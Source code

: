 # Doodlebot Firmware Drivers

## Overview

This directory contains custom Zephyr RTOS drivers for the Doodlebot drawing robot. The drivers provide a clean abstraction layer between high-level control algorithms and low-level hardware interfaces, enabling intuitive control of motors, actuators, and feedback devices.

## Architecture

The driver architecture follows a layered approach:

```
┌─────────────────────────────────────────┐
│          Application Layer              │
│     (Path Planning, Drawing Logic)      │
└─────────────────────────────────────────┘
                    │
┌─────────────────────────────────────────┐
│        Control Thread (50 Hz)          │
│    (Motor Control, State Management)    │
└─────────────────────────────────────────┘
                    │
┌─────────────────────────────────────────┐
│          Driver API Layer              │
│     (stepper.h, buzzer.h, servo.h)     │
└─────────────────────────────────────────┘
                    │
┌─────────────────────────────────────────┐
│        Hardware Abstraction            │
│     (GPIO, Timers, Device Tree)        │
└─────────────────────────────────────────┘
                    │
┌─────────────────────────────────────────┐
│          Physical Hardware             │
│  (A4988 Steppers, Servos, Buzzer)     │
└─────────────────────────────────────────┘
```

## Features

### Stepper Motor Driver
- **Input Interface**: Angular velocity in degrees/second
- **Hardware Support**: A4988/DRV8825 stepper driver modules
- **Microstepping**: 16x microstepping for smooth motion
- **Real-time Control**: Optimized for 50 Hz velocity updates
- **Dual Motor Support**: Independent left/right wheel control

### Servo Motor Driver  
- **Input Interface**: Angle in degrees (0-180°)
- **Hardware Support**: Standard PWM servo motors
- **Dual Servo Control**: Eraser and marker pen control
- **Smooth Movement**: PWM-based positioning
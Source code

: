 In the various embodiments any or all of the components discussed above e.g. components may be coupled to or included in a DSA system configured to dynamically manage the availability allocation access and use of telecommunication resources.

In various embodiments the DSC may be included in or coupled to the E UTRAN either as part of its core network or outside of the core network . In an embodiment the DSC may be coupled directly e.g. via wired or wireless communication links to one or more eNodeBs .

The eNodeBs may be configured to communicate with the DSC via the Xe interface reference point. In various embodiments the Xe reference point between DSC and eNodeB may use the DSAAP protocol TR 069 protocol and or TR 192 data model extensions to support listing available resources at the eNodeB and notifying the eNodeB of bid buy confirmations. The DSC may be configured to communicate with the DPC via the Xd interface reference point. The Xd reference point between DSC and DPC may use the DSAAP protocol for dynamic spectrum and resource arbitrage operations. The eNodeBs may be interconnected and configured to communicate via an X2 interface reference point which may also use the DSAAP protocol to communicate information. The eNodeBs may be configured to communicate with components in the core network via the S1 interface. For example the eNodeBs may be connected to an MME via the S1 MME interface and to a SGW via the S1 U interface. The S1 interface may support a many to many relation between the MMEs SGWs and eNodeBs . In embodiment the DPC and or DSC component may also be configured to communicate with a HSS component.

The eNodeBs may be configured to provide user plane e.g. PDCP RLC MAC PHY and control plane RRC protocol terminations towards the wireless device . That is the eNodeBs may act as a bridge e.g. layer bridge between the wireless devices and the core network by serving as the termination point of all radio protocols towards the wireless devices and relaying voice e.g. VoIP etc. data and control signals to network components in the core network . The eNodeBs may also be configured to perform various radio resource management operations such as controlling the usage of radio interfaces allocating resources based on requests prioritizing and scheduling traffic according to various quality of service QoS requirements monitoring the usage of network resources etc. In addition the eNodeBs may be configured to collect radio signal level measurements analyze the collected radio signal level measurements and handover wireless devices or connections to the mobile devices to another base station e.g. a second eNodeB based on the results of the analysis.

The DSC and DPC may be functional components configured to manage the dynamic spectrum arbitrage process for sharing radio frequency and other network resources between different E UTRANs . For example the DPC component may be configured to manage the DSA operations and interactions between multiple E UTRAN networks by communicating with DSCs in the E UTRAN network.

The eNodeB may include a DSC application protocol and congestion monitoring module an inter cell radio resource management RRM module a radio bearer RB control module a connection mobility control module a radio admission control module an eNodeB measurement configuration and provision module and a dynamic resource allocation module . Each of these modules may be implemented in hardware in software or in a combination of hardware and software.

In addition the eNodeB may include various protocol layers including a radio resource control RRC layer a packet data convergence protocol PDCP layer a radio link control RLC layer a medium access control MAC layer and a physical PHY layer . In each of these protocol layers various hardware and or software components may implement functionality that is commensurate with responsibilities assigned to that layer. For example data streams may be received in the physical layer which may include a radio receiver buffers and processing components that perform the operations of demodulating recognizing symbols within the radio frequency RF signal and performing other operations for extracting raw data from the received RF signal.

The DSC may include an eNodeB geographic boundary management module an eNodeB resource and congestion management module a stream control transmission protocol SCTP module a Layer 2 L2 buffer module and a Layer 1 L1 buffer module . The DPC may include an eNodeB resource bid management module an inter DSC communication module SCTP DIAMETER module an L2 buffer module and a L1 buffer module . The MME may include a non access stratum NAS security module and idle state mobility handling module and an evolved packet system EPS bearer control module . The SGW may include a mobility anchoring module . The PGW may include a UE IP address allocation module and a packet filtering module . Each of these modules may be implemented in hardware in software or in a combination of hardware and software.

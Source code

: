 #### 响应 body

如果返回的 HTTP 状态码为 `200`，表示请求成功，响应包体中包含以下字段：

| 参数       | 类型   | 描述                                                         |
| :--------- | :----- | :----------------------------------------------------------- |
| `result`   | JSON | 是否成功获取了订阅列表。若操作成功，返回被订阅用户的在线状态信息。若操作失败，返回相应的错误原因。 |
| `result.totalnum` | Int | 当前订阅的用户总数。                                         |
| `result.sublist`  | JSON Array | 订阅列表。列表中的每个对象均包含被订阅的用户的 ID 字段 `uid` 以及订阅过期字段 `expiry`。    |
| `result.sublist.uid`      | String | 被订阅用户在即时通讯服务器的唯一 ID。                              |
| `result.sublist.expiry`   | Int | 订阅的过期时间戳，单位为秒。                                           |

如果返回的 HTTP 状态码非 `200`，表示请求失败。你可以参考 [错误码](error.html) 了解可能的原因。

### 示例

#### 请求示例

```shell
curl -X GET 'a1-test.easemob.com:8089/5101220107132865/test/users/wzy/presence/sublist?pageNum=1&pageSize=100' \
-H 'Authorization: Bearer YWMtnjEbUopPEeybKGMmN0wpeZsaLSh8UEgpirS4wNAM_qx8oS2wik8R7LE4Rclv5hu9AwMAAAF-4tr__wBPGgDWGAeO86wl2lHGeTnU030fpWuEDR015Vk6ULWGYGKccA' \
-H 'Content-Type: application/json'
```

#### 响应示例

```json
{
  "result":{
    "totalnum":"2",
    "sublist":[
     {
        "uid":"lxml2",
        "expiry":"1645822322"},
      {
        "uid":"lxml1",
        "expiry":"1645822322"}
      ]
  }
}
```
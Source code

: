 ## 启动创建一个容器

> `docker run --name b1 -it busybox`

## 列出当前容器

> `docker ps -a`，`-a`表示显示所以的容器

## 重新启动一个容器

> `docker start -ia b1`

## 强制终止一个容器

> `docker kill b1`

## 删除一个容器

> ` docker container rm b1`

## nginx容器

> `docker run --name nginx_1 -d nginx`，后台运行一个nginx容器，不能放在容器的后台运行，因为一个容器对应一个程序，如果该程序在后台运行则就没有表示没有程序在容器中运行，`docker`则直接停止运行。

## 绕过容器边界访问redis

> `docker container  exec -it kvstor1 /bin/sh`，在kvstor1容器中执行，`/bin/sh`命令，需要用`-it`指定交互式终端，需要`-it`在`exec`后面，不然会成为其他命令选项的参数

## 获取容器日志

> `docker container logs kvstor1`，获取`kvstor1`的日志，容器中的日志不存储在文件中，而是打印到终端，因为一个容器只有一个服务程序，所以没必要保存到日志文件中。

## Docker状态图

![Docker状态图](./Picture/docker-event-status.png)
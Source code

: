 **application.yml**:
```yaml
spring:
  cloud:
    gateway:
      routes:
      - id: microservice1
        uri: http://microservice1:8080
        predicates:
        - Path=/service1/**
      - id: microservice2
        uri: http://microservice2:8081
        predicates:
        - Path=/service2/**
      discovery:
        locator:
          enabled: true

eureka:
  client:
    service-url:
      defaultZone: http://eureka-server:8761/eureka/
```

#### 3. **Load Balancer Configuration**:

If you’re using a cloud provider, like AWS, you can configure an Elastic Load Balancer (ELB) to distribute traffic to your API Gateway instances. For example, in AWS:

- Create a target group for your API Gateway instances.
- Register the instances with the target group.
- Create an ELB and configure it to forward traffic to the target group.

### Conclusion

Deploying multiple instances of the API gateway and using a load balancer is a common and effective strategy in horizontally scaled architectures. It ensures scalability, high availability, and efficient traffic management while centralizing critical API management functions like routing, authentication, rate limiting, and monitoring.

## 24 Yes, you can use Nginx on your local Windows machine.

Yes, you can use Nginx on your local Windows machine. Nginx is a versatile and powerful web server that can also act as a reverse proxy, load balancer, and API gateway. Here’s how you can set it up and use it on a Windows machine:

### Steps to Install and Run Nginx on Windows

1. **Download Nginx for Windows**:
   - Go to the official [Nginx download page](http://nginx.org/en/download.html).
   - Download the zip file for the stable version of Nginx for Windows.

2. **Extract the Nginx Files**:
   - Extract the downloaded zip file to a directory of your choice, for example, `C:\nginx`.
◇ ◇ ◇ ◇
**Task statement:** Search the material above for lines containing the string "target", then pull them out.

**Written answer:**
- Create a target group for your API Gateway instances.
- Register the instances with the target group.
- Create an ELB and configure it to forward traffic to the target group.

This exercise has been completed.